Ronald Guida wrote:
So I just thought of something. If laziness leads to laziness leaks, then is there such a thing as a strictness leak? I realized that the answer is yes.
A lazy leak is a situation where I'm wasting resources to delay a sequence of calculations instead of just doing them now. But in a strict language, I might waste resources to compute things that I'll never need. I would call that a strictness leak.
Now I could ask the dual question, "How do I detect strictness leaks," and I would probably get the same answers: profiling, looking at object code, and being explicit about the evaluation strategy.
Both types of leaks share a lot in common. In both cases, I'm wasting resources. If I have a real-time system, then either type of leak can cause me to a miss a deadline.

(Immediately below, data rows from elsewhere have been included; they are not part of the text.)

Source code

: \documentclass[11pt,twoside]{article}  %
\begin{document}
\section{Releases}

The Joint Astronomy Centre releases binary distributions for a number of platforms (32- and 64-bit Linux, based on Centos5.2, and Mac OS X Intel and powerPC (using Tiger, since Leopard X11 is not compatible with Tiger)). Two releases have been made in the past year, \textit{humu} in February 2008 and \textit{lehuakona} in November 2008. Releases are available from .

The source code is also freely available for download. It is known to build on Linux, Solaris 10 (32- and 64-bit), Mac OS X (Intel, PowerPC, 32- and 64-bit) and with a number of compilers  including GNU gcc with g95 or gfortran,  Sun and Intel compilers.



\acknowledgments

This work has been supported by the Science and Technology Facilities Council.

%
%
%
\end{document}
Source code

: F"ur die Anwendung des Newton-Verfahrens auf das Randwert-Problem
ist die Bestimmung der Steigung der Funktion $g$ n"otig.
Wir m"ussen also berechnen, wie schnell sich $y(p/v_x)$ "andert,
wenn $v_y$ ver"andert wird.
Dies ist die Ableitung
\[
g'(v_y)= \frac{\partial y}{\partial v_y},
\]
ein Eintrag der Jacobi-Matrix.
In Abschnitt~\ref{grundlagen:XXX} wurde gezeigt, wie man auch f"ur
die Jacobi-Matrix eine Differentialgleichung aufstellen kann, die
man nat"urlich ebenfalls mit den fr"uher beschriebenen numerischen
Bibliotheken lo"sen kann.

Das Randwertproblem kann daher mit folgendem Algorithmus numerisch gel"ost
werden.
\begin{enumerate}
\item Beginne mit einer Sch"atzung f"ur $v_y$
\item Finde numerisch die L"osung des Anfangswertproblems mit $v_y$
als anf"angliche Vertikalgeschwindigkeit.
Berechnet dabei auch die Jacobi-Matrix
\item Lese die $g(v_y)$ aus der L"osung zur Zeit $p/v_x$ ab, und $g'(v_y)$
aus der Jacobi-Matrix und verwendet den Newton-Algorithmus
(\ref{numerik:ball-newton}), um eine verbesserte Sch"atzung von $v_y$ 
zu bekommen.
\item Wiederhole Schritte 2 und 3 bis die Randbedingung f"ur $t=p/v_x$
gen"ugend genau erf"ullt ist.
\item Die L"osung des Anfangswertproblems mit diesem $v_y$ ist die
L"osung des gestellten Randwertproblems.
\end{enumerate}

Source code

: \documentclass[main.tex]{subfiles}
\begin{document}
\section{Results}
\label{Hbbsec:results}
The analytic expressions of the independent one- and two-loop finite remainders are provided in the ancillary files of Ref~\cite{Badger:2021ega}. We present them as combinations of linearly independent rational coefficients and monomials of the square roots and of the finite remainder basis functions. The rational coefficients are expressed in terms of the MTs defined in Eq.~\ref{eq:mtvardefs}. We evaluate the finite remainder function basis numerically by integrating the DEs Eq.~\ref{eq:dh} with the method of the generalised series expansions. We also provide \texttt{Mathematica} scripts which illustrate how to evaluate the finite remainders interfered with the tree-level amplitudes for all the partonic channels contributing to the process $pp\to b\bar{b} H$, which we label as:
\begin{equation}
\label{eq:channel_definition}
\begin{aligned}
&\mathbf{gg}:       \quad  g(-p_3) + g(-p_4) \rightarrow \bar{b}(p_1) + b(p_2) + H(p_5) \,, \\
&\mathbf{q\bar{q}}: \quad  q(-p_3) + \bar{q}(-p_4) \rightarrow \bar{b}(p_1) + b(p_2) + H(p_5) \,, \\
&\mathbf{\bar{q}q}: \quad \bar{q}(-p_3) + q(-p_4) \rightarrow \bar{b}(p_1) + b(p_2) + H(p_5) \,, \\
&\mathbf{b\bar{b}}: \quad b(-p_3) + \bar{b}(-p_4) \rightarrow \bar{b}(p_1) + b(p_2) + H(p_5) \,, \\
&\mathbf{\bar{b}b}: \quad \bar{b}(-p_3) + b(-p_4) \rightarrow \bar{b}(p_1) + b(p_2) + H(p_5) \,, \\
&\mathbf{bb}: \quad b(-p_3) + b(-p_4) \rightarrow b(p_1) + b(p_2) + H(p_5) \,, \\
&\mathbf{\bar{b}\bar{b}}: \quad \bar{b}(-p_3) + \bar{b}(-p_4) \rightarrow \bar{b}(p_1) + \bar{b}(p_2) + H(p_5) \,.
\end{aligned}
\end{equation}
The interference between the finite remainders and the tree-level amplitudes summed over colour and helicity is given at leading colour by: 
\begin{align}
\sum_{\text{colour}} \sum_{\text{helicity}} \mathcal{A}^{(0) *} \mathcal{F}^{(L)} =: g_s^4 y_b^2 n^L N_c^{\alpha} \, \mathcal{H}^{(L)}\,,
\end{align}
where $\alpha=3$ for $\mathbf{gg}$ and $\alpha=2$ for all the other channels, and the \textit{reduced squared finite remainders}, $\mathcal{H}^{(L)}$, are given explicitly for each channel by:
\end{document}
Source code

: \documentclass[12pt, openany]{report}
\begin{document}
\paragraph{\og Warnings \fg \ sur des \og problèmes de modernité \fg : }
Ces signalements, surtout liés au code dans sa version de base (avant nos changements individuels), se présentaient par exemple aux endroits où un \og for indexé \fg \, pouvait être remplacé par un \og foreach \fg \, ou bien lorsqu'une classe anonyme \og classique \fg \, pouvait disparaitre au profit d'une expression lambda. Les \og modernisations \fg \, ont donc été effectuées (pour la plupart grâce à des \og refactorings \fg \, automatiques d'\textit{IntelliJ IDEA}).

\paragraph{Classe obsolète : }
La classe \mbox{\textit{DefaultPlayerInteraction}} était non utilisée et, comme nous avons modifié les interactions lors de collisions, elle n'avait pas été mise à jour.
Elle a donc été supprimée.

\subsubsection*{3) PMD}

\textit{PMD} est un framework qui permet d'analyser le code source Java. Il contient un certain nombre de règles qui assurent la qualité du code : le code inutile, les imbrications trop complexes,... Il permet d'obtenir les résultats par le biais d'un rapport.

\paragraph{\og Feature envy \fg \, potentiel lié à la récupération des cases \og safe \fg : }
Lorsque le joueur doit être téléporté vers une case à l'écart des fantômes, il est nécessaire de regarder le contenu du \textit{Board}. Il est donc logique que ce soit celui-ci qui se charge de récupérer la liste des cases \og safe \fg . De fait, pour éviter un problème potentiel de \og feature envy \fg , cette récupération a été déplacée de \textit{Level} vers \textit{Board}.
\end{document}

I haven't heard the terms "laziness leak" and "strictness leak" before, imho they sound a bit spooky because it's not clear to me what the situation without leak would be. (Time vs Space? Is an O(n) algorithm a strictness leak compared to an O(log n) algorithm?) Note that lazy evaluation never wastes time; evaluating a term with lazy evaluation will always take less reduction steps than doing so eagerly or partly eagerly. But it can waste space (-> "space leak"), for instance by accumulating a big expression like (..) -> ((..)+1) -> (((..) + 1) + 1) -> etc. instead of evaluating x+1 immediately 5 -> 6 -> 7 -> etc. However, this would be wasted time in case the whole expression will not be evaluated but just thrown away. So, it's a trade-off. The effect you have in mind only appears in real-time systems, where lazy evaluation procrastinates everything by default. So, trying to implement a real-time system in a lazy language is more or less a paradox :) as Okasaki already points out in his book. Eager evaluation may "waste" both time and space compared to alternative course of reduction. Regards, apfelmus PS: The reduction strategies we compare to don't evaluate under lambdas.